Your answer should consist of each line below that contains the string "create".

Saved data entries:
################
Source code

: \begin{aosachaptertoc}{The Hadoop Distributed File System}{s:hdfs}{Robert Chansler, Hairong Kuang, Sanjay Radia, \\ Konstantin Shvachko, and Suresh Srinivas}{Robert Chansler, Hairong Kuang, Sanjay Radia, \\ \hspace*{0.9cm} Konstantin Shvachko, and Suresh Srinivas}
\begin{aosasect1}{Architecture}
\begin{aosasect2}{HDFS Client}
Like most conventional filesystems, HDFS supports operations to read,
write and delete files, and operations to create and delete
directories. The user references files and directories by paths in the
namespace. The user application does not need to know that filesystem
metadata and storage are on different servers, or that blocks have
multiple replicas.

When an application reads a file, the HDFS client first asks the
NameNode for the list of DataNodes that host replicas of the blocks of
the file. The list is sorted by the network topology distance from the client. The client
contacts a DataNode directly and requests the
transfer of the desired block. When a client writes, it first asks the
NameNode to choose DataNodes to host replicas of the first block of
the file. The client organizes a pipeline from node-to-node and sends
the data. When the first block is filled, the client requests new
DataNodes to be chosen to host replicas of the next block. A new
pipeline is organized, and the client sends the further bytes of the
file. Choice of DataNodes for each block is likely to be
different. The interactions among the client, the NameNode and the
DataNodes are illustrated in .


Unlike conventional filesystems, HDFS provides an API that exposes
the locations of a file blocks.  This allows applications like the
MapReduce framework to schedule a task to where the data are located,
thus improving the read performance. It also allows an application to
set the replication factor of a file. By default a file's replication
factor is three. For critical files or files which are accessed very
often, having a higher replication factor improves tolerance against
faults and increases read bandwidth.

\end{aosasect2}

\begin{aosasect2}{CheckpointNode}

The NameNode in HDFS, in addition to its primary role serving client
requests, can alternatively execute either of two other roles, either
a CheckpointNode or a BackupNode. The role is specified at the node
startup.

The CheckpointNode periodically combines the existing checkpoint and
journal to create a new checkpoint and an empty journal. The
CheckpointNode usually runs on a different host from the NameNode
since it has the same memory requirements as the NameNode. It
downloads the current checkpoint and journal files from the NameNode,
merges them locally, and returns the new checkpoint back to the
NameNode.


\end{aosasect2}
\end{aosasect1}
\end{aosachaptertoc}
################
§ **Output for this task**:
write and delete files, and operations to create and delete
journal to create a new checkpoint and an empty journal. The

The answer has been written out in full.